Ning, Elgg, Twitter, Flickr, etc

One of the mailing lists I’m on has gotten into several interesting discussions about Ning, Elgg, Twitter, Flickr and related sites. I've been busy working away on other things and quietly listening to the discussion in the background. However, I have had a little time to digest things and wanted to share my thoughts. I wrote this initially as a response to the list and have edited it to be a blog post here.

Ning: One discussion was about changes to the Ning Terms of Service that many people found offensive. As best as I can tell Ning is just as evil as Yahoo, Google, Facebook, MySpace and the rest of them. When you are essentially giving your content to someone else for their cost of providing the service, it seems to be up to the terms of service they provide about what they will do with it, and pretty much all of them are in it for a profit. It makes sense to push back at times, and this might be a time to push back at Ning, but I'm not a big Ning user, so I'm not getting active in that cause.

Elgg: Someone on the list mentioned Elgg as an open source competitor to Ning. I forgot who mentioned it, but to whomever did, thank you. I've now installed Elgg on my machine. It was a fairly simple install, at least for someone who has a VPS account and experience setting up other open source packages.

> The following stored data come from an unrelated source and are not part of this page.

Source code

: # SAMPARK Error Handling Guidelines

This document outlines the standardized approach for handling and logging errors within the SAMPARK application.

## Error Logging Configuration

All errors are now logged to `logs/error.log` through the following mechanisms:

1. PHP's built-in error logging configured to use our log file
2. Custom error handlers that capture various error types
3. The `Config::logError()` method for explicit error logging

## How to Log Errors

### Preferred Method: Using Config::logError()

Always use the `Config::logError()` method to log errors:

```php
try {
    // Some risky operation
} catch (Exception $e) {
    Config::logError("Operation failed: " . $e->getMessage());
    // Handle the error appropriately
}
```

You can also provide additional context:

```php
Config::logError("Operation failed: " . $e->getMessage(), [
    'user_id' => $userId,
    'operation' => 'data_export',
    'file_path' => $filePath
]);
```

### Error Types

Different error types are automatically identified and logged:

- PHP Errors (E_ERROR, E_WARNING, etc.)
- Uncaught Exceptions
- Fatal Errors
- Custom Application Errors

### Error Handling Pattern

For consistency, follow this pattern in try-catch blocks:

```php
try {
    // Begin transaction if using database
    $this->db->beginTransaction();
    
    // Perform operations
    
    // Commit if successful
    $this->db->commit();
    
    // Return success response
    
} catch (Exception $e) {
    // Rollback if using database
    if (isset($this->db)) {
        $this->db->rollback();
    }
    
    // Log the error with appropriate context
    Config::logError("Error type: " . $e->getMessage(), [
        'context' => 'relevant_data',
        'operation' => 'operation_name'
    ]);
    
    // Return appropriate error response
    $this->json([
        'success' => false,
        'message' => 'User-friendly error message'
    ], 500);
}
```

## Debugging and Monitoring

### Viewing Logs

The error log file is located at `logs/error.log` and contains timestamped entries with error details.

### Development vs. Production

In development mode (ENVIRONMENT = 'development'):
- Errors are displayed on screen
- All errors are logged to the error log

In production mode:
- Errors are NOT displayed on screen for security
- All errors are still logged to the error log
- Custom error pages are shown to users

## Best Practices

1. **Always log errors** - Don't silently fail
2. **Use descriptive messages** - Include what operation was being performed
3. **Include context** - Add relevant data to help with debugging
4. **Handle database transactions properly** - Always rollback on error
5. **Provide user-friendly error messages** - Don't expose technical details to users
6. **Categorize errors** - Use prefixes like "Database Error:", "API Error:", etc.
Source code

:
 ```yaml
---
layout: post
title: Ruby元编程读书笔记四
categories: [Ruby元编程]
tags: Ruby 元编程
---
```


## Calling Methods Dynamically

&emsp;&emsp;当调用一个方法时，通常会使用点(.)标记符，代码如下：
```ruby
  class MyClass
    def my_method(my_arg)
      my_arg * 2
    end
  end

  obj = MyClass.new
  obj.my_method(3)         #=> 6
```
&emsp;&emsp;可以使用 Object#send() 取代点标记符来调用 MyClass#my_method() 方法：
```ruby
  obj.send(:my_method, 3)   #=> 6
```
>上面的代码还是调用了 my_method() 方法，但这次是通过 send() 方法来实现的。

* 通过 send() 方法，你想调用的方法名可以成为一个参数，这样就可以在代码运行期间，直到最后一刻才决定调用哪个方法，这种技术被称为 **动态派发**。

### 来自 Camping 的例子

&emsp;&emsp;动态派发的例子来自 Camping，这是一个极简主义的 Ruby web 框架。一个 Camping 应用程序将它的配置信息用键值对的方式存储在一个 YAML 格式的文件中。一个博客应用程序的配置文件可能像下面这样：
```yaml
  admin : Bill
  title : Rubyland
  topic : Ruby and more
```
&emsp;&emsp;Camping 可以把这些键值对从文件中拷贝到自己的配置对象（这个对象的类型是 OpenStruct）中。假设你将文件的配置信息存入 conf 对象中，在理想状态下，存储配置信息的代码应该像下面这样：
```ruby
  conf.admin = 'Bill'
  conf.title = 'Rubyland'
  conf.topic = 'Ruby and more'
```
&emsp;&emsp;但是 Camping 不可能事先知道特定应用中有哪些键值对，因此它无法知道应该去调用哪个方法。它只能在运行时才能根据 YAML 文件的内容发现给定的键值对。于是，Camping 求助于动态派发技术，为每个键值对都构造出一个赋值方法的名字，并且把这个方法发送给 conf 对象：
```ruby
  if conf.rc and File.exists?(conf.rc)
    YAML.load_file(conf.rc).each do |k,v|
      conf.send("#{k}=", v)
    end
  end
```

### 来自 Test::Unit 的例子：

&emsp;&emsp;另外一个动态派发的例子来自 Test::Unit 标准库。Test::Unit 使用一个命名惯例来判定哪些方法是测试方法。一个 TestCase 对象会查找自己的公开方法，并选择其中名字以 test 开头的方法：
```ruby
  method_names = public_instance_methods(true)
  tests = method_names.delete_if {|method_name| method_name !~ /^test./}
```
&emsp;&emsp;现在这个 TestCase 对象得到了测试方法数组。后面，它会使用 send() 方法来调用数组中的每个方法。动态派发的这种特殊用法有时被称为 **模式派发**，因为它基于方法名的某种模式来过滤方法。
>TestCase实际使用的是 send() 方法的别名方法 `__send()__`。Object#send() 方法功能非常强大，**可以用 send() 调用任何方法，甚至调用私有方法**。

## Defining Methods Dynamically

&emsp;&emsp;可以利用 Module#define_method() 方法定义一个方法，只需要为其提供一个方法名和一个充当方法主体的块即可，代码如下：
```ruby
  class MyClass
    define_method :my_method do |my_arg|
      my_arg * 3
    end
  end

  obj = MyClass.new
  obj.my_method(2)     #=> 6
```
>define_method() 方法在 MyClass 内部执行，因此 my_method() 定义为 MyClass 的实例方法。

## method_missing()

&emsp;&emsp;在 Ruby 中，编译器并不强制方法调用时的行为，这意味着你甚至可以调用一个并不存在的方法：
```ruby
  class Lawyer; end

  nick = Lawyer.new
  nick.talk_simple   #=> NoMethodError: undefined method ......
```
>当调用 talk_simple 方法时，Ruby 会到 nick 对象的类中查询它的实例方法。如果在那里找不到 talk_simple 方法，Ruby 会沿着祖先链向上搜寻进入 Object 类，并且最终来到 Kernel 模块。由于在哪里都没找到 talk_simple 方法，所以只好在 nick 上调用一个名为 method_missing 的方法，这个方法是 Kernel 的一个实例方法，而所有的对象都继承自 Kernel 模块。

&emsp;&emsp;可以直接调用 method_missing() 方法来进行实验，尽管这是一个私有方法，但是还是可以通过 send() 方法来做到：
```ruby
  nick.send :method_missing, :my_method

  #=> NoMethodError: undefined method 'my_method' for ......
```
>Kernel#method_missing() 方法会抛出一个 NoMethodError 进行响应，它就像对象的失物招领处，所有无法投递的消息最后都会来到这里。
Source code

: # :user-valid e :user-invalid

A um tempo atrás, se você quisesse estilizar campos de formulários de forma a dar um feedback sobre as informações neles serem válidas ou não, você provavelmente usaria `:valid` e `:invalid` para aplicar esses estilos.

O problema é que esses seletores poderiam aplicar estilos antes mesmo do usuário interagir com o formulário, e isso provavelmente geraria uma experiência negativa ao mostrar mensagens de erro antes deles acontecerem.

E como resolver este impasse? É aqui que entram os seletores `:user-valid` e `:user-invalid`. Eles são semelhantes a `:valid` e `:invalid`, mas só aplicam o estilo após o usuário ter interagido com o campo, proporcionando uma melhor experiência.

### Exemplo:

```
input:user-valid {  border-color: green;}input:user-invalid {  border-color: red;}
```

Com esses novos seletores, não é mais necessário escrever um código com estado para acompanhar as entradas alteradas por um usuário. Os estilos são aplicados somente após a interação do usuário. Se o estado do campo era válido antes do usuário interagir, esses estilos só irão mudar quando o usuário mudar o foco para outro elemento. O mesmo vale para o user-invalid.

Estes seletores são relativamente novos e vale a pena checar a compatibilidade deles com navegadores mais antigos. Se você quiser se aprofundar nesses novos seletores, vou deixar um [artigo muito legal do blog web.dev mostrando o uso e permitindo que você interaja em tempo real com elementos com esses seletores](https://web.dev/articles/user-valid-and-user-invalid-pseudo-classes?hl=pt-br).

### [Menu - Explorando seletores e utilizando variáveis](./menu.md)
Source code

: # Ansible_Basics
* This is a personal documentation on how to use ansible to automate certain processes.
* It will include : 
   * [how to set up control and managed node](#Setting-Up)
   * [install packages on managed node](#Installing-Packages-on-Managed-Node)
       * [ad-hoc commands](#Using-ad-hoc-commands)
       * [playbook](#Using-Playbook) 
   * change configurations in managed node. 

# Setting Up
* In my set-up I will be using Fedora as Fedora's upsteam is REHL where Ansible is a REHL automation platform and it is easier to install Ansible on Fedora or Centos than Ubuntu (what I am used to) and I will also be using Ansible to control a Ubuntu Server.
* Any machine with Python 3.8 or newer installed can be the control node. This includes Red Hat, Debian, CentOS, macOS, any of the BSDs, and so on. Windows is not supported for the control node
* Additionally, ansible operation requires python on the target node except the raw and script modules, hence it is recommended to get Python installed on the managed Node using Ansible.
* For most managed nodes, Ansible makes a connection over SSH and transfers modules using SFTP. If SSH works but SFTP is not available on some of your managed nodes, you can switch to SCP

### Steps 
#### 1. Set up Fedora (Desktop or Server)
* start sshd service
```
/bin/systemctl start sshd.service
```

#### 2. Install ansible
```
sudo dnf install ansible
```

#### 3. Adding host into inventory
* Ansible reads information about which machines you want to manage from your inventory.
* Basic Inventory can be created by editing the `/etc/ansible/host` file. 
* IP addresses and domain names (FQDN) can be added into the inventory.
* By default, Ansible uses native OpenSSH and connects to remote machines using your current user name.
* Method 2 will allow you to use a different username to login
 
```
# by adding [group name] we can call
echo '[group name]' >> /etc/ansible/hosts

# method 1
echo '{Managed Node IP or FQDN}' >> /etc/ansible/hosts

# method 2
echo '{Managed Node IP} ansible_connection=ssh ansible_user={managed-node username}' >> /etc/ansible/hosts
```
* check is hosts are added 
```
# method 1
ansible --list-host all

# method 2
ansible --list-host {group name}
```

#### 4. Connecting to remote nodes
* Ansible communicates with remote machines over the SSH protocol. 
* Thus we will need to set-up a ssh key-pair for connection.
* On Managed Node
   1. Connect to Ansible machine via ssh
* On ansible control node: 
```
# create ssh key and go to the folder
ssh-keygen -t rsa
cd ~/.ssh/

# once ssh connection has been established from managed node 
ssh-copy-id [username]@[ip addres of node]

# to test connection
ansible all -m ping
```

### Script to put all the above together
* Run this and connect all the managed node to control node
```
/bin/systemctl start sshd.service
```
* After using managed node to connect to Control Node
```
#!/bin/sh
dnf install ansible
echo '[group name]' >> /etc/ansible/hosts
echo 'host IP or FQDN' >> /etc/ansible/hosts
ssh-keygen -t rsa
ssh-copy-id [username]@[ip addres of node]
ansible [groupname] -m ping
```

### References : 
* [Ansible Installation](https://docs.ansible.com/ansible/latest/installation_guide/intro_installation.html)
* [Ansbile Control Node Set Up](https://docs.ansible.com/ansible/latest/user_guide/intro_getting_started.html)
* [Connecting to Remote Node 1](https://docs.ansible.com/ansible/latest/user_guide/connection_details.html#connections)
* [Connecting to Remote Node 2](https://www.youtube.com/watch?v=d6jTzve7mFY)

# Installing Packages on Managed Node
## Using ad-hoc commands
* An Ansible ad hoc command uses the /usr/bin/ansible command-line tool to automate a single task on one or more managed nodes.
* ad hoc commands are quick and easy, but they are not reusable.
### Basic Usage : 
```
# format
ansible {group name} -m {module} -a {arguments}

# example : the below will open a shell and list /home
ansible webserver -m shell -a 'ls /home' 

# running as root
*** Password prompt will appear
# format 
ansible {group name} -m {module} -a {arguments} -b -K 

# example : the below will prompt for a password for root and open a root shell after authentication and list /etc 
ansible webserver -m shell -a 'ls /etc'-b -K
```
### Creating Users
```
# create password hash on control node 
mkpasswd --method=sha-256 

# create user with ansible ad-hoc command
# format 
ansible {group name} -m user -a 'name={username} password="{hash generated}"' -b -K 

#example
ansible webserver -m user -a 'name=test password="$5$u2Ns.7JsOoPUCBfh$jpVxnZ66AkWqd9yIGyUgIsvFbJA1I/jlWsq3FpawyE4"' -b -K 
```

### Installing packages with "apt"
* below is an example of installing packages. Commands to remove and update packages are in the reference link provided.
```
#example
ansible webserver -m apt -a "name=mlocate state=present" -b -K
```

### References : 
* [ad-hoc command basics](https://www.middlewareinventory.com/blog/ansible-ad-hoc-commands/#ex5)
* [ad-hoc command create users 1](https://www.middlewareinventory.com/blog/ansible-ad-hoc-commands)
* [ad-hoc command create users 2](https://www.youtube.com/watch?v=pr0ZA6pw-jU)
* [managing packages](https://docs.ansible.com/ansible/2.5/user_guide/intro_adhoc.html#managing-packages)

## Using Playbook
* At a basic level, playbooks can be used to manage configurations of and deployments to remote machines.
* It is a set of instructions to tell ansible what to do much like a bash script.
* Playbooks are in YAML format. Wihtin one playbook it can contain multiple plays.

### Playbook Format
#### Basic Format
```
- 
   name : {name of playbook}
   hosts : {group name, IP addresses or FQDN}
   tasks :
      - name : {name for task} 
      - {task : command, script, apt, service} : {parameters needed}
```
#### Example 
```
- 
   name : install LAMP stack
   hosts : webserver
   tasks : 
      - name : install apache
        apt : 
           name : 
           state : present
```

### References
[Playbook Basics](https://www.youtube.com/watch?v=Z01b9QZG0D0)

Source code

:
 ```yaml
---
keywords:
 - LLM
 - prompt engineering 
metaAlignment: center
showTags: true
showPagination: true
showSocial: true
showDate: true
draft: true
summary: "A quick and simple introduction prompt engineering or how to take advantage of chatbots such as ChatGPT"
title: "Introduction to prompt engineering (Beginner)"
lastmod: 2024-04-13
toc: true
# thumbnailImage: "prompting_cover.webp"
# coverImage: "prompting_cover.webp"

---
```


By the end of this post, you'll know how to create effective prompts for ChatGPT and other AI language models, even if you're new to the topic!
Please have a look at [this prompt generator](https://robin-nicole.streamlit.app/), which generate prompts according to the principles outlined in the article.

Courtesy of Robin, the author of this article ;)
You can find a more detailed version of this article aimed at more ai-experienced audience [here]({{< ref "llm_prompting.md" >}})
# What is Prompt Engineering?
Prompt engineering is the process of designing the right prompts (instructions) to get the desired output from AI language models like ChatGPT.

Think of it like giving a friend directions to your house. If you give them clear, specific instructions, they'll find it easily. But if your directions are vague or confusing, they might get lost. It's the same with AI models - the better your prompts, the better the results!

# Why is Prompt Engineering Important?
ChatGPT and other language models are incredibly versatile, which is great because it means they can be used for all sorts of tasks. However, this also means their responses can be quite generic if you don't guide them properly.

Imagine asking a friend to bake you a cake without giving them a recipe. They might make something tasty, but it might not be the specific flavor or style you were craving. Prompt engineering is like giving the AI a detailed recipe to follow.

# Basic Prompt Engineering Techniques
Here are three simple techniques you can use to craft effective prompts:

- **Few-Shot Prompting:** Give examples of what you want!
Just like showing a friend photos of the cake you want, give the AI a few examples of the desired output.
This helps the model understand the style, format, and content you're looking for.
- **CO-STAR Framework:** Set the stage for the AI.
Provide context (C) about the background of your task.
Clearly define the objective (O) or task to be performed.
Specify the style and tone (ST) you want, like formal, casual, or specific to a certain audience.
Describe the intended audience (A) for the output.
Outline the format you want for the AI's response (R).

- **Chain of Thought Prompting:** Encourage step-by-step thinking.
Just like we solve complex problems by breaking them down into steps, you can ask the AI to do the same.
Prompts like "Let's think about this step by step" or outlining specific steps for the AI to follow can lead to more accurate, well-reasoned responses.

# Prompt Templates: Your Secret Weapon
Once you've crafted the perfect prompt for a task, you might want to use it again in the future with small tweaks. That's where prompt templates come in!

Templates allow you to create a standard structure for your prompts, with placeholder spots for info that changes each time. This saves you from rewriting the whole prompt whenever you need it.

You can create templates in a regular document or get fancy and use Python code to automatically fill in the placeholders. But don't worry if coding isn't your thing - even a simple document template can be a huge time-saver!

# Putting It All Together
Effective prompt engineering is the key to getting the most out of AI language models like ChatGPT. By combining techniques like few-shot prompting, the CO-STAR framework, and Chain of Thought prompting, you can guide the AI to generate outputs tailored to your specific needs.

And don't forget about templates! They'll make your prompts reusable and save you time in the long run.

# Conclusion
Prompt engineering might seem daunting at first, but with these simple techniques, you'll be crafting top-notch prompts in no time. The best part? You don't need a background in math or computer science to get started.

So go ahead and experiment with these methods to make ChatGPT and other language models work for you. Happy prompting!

Elgg is current at version 1.5 and it acts like it. The parts that work, work very nicely and cleanly. I really like the parts that work. Other parts that they talk about that I'm interested in exploring just don't seem to be there. The OpenID client portion seems to work, but doesn't have the ability, as far as I can see, to add OpenID to an existing user. I couldn't find any way of getting FOAF to work, and it looks like it may take a while to figure out how best to change customize a theme.

It also has it's own microblogging and its connectivity to Twitter. It is pulling in Twitter feeds nicely but I haven't been able to get it to send feeds out yet.

The support community looks fairly sparse as of yet but as more people start experimenting with Elgg I expect to see the community grow.

All of that said, it looks like a fun tool to play with. Anyone who wants to play with my Elgg setup is free to join at http://elgg.smartcampaigns.com. It is a test site, and may go away abruptly. Feedback is appreciated about Elgg and ways to make the best use of it.

So far, I don't have a need to set up Elgg for any group, but I think it is a good tool to have in the toolkit.

Twitter: Another discussion was about FollowCost. I follow lots of people on Twitter and have lots of followers. I find followcost interesting, but only a very minor factor. Put simply, it gives the sum of the signal and the noise of a person's twitter stream. For some people that can be very high, and it might be because they have a lot of information. For other people it can be fairly low, but they have no useful information.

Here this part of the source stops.